“Swamis” Rescue Plan

Not everything is subjective. Writing is.

I have gotten enough feedback on my second completed version of “Swamis” to know that what I feared might be true is true. I tried to pack too much information, exposition, backstory; way too much backstory into what is, at it’s heart, a very tellable tale, even a very readable novel.

And it still could be. It will be.

“This just isn’t working. It’s neither a nose ride-sideslip-to-save nor a really cool Hawaiian pullout; maybe I’m at the wrong angle.”

I sent the latest manuscript out to, as I recall, six, maybe seven people I trusted to be honest in their (subjective) assessment. So, while one of my contemporaries (age-wise, surf experience-wise) initially was into it, farther in he was less so, bogged down by drop-backs and time-changes and such. Okay. Legitimate comment.

One of my oldest clients, a woman who has run her own successful business for the more than thirty years I’ve know her, and who is well read enough in the detective novel genre to spot any hole in a plot (including in some episodes of “Vera,” which Trish and I love; including “Bosch,” also one of our favorites), admitted “Swamis” is a difficult read, but said, after heroically completing the first, ‘unexpurgated’ version, that she remembered and “really had a feel for each of the characters.” Partway through the second version, she said the manuscript had “Sort of European feel.”

I’m fairly sure my taking this as a compliment is, subjectively, correct. I read a couple of the American paperback detective novels she gave me. So American.

My third review came by way of e-mail and included apologies for not loving it, a sentence on knowing what I was going for that included ‘a slice of life,’ and something about ‘cutesiness.’ Give me a second to defend myself against that slander. No cutesiness, I was trying to make fictional characters seem real with anecdotes, ‘slices of life’ if you will, that reveal something that might render a character more complete and authentic, or give context and background on why that individual behaves as he or she does.

Actually, while I am grateful that reader (claims to have) made it though both versions, I mostly wondered why he was sorry for not liking something he read rather than wrote. I should be sorry.

And I am.

What still kind of nags at me is the non-responses. Either the manuscript is non-readable or, maybe, silence is better than hurting my obviously-sensitive feelings. It isn’t. If I am sensitive, I’m way more determined. If, in order to have “Swamis” published by someone other than me, I must cut out more side stories than I already have, I will. I will, and I will (continue to) publish those little slices and chunks here.

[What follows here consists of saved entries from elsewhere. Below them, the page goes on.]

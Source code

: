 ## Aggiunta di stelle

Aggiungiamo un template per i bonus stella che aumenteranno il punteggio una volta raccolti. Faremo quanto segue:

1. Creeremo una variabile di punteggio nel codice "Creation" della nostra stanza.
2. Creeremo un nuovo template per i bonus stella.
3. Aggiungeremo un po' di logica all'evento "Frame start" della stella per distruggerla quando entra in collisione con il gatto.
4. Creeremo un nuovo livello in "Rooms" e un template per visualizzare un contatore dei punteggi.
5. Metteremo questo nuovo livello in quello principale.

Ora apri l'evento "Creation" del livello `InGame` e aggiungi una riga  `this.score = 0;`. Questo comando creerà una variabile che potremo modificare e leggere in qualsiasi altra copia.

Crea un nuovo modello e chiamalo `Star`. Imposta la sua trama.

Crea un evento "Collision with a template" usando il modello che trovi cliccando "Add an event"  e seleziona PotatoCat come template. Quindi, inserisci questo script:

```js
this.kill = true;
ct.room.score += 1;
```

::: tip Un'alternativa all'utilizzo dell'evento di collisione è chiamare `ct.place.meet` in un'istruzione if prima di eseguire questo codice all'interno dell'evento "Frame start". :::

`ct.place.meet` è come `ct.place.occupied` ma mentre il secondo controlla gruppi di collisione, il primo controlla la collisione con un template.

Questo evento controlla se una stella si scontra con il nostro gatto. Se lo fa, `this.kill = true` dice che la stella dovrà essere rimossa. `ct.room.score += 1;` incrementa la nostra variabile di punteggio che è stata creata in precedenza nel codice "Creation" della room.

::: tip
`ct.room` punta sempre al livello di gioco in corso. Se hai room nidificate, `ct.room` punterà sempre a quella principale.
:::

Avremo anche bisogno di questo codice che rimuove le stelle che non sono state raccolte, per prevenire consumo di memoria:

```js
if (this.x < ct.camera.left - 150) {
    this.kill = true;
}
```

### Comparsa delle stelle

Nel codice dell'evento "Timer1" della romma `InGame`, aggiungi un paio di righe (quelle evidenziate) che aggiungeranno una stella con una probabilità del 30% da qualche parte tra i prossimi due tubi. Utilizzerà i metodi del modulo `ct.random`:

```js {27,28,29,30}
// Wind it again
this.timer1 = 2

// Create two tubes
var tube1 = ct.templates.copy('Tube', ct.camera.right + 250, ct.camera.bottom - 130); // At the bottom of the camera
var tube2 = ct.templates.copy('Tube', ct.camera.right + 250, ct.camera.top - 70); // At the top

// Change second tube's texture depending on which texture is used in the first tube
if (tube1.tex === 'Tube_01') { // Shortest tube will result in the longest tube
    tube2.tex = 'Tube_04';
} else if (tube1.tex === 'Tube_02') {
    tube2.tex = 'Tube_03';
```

So look for them, but bear in mind, I have faith in the underlying story AND I have other things in mind for “Swamis.”

Wait; do I sound angry? I am as angry as I am determined, but not angry with the messengers; they just tried to read stuff I’m trying to write. I’m going to Sequim tomorrow, maybe I’ll get a copy printed up of the latest manuscript, stick it in a box next to the ‘Unexpurgated Version.’

I’m thinking a little backstory on Rusty McAndrews might be the first of the second round of “Sideslipping.” In the future book, he might only be identified as “the kind of upperclassman bully every freshman in the locker room fears being noticed by.” In the outtake, he’s worse.

Wait, I just have to add this: I was describing “Swamis” to Rip Curl (real first name Chris, Curl might be spelled differently), from San Diego (Coronado, to be precise, but he now lives in, urg, Rancho Bernado), the father of one of several twenty-something surfer/farmers trying to make a go of either or both of these things in the Pacific Northwest. “Guy gets burned up against the wall of the Self Realization Fellowship. Another guy was ‘overrun’ in Vietnam… and survived. The main character is responsible for the death of his father.” “Sounds kind of dark.”

“Really? I mean, really, it’s, it’s, it’s kind of, um (I’m imagining Kafka, laughing as he writes), European.”